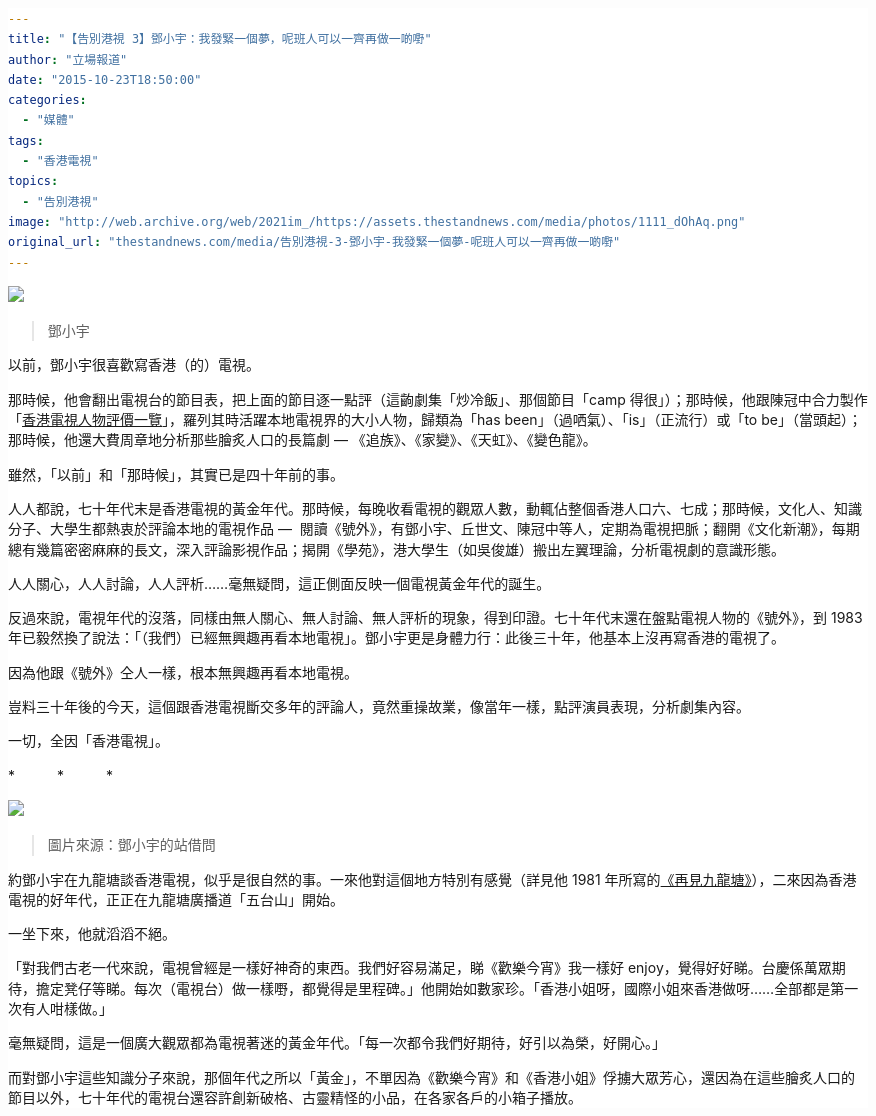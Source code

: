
 ```yaml
---
title: "【告別港視 3】鄧小宇：我發緊一個夢，呢班人可以一齊再做一啲嘢"
author: "立場報道"
date: "2015-10-23T18:50:00"
categories:
  - "媒體"
tags:
  - "香港電視"
topics:
  - "告別港視"
image: "http://web.archive.org/web/2021im_/https://assets.thestandnews.com/media/photos/1111_dOhAq.png"
original_url: "thestandnews.com/media/告別港視-3-鄧小宇-我發緊一個夢-呢班人可以一齊再做一啲嘢"
---
```

![](http://web.archive.org/web/2021im_/https://assets.thestandnews.com/media/photos/1111_dOhAq.png)
> 鄧小宇

以前，鄧小宇很喜歡寫香港（的）電視。

那時候，他會翻出電視台的節目表，把上面的節目逐一點評（這齣劇集「炒冷飯」、那個節目「camp 得很」）；那時候，他跟陳冠中合力製作「[香港電視人物評價一覽](http://web.archive.org/web/20211229061908/http://www.dengxiaoyu.net/News/View.asp?ID=833)」，羅列其時活躍本地電視界的大小人物，歸類為「has been」（過哂氣）、「is」（正流行）或「to be」（當頭起）；那時候，他還大費周章地分析那些膾炙人口的長篇劇 — 《追族》、《家變》、《天虹》、《變色龍》。

雖然，「以前」和「那時候」，其實已是四十年前的事。

人人都說，七十年代末是香港電視的黃金年代。那時候，每晚收看電視的觀眾人數，動輒佔整個香港人口六、七成；那時候，文化人、知識分子、大學生都熱衷於評論本地的電視作品 —  閱讀《號外》，有鄧小宇、丘世文、陳冠中等人，定期為電視把脈；翻開《文化新潮》，每期總有幾篇密密麻麻的長文，深入評論影視作品；揭開《學苑》，港大學生（如吳俊雄）搬出左翼理論，分析電視劇的意識形態。

人人關心，人人討論，人人評析……毫無疑問，這正側面反映一個電視黃金年代的誕生。

反過來說，電視年代的沒落，同樣由無人關心、無人討論、無人評析的現象，得到印證。七十年代末還在盤點電視人物的《號外》，到 1983 年已毅然換了說法：「（我們）已經無興趣再看本地電視」。鄧小宇更是身體力行：此後三十年，他基本上沒再寫香港的電視了。

因為他跟《號外》仝人一樣，根本無興趣再看本地電視。

豈料三十年後的今天，這個跟香港電視斷交多年的評論人，竟然重操故業，像當年一樣，點評演員表現，分析劇集內容。

一切，全因「香港電視」。

\*　　　\*　　　\*

![](http://web.archive.org/web/2021im_/https://assets.thestandnews.com/media/photos/kam-gl-1_pgDye.jpg)
> 圖片來源：鄧小宇的站借問

約鄧小宇在九龍塘談香港電視，似乎是很自然的事。一來他對這個地方特別有感覺（詳見他 1981 年所寫的[《再見九龍塘》](http://web.archive.org/web/20211229061908/http://www.dengxiaoyu.net/News/View.asp?ID=66)），二來因為香港電視的好年代，正正在九龍塘廣播道「五台山」開始。

一坐下來，他就滔滔不絕。

「對我們古老一代來說，電視曾經是一樣好神奇的東西。我們好容易滿足，睇《歡樂今宵》我一樣好 enjoy，覺得好好睇。台慶係萬眾期待，擔定凳仔等睇。每次（電視台）做一樣嘢，都覺得是里程碑。」他開始如數家珍。「香港小姐呀，國際小姐來香港做呀……全部都是第一次有人咁樣做。」

毫無疑問，這是一個廣大觀眾都為電視著迷的黃金年代。「每一次都令我們好期待，好引以為榮，好開心。」

而對鄧小宇這些知識分子來說，那個年代之所以「黃金」，不單因為《歡樂今宵》和《香港小姐》俘擄大眾芳心，還因為在這些膾炙人口的節目以外，七十年代的電視台還容許創新破格、古靈精怪的小品，在各家各戶的小箱子播放。
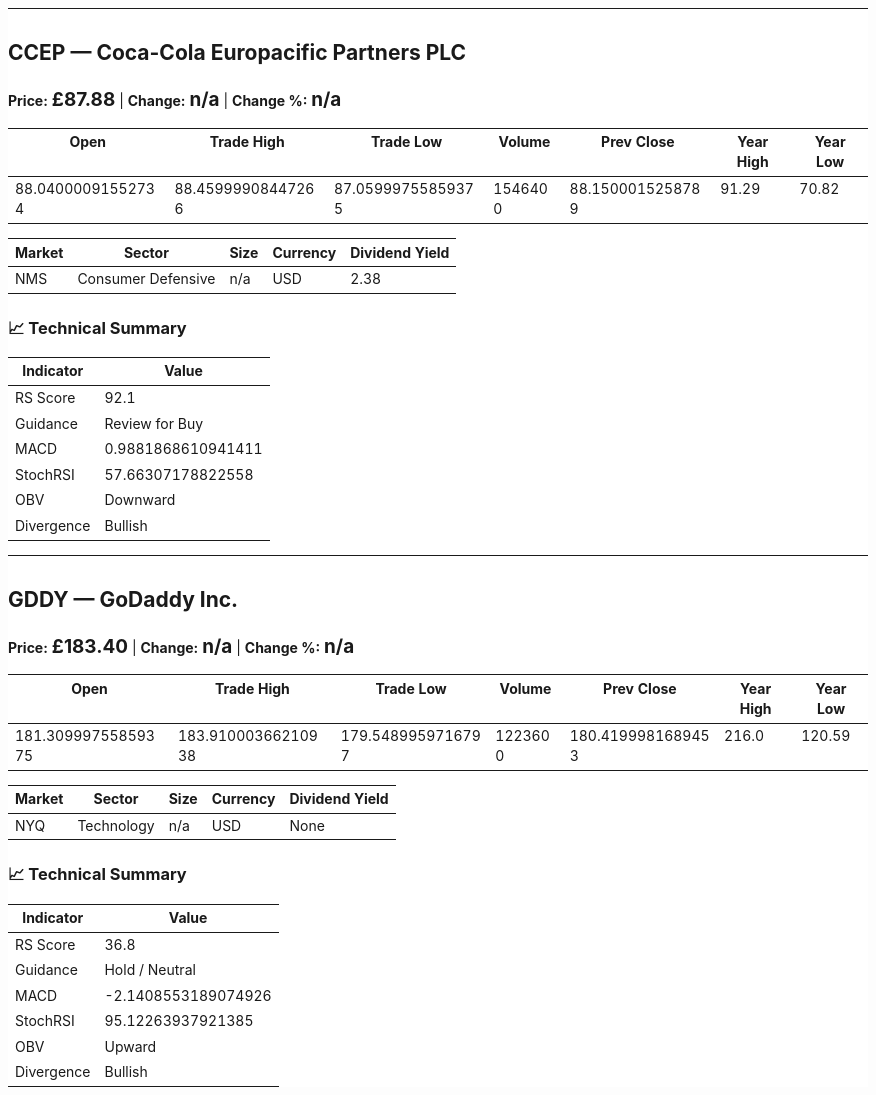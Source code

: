 
---

## CCEP — Coca-Cola Europacific Partners PLC

**Price:** <span style="font-size:1.35em"><b>£87.88</b></span>  |  **Change:** <span style="font-size:1.35em"><b>n/a</b></span>  |  **Change %:** <span style="font-size:1.35em"><b>n/a</b></span>

| Open | Trade High | Trade Low | Volume | Prev Close | Year High | Year Low |
|------|------------|-----------|--------|------------|-----------|----------|
| 88.04000091552734 | 88.45999908447266 | 87.05999755859375 | 1546400 | 88.1500015258789 | 91.29 | 70.82 |

| Market | Sector | Size | Currency | Dividend Yield |
|--------|--------|------|----------|---------------|
| NMS | Consumer Defensive | n/a | USD | 2.38 |

### 📈 Technical Summary

| Indicator  | Value           |
|------------|-----------------|
| RS Score   | 92.1           |
| Guidance   | Review for Buy           |
| MACD       | 0.9881868610941411        |
| StochRSI   | 57.66307178822558           |
| OBV        | Downward          |
| Divergence | Bullish         |


---

## GDDY — GoDaddy Inc.

**Price:** <span style="font-size:1.35em"><b>£183.40</b></span>  |  **Change:** <span style="font-size:1.35em"><b>n/a</b></span>  |  **Change %:** <span style="font-size:1.35em"><b>n/a</b></span>

| Open | Trade High | Trade Low | Volume | Prev Close | Year High | Year Low |
|------|------------|-----------|--------|------------|-----------|----------|
| 181.30999755859375 | 183.91000366210938 | 179.5489959716797 | 1223600 | 180.4199981689453 | 216.0 | 120.59 |

| Market | Sector | Size | Currency | Dividend Yield |
|--------|--------|------|----------|---------------|
| NYQ | Technology | n/a | USD | None |

### 📈 Technical Summary

| Indicator  | Value           |
|------------|-----------------|
| RS Score   | 36.8           |
| Guidance   | Hold / Neutral           |
| MACD       | -2.1408553189074926        |
| StochRSI   | 95.12263937921385           |
| OBV        | Upward          |
| Divergence | Bullish         |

- What to produce
Begin with the first line of the records and repeat every line up to the one with "人人關心，人人討論，人人評析……毫無疑問，這正側面反映一個電視黃金年代的誕生。", counting that line too. Pictures are not part of the copy.

- Solution for this problem
Source code

:
 ```yaml
---
title: "【告別港視 3】鄧小宇：我發緊一個夢，呢班人可以一齊再做一啲嘢"
author: "立場報道"
date: "2015-10-23T18:50:00"
categories:
  - "媒體"
tags:
  - "香港電視"
topics:
  - "告別港視"
image: "http://web.archive.org/web/2021im_/https://assets.thestandnews.com/media/photos/1111_dOhAq.png"
original_url: "thestandnews.com/media/告別港視-3-鄧小宇-我發緊一個夢-呢班人可以一齊再做一啲嘢"
---
```

![](http://web.archive.org/web/2021im_/https://assets.thestandnews.com/media/photos/1111_dOhAq.png)
> 鄧小宇

以前，鄧小宇很喜歡寫香港（的）電視。

那時候，他會翻出電視台的節目表，把上面的節目逐一點評（這齣劇集「炒冷飯」、那個節目「camp 得很」）；那時候，他跟陳冠中合力製作「[香港電視人物評價一覽](http://web.archive.org/web/20211229061908/http://www.dengxiaoyu.net/News/View.asp?ID=833)」，羅列其時活躍本地電視界的大小人物，歸類為「has been」（過哂氣）、「is」（正流行）或「to be」（當頭起）；那時候，他還大費周章地分析那些膾炙人口的長篇劇 — 《追族》、《家變》、《天虹》、《變色龍》。

雖然，「以前」和「那時候」，其實已是四十年前的事。

人人都說，七十年代末是香港電視的黃金年代。那時候，每晚收看電視的觀眾人數，動輒佔整個香港人口六、七成；那時候，文化人、知識分子、大學生都熱衷於評論本地的電視作品 —  閱讀《號外》，有鄧小宇、丘世文、陳冠中等人，定期為電視把脈；翻開《文化新潮》，每期總有幾篇密密麻麻的長文，深入評論影視作品；揭開《學苑》，港大學生（如吳俊雄）搬出左翼理論，分析電視劇的意識形態。

人人關心，人人討論，人人評析……毫無疑問，這正側面反映一個電視黃金年代的誕生。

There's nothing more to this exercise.